### [Task goal]
The result should be every line in the data below that carries the string "begin".
(Source information)
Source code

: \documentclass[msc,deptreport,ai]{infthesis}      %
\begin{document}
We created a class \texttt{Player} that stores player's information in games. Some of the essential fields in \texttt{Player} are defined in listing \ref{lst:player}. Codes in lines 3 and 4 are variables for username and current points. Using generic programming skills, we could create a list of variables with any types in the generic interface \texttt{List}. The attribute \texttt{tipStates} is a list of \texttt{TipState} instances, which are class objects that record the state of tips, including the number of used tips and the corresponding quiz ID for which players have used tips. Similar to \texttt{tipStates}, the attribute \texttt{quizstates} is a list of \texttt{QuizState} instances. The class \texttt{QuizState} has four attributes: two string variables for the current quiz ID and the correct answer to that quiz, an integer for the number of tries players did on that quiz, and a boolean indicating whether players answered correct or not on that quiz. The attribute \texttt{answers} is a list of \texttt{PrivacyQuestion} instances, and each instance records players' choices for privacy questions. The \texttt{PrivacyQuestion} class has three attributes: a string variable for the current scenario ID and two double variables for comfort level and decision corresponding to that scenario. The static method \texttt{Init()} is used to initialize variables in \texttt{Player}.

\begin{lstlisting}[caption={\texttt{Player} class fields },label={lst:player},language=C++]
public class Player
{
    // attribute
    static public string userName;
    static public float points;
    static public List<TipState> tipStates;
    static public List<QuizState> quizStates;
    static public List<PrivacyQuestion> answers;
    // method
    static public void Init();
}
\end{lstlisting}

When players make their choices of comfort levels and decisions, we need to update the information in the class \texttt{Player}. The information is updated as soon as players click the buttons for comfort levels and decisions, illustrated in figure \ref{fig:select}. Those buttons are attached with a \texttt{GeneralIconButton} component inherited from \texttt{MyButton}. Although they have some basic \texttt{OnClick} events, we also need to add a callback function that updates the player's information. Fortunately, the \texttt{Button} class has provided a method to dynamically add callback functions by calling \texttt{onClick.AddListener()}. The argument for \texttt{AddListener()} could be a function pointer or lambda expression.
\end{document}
(End Source information)
### [Answer area]
\begin{document}
\begin{lstlisting}[caption={\texttt{Player} class fields },label={lst:player},language=C++]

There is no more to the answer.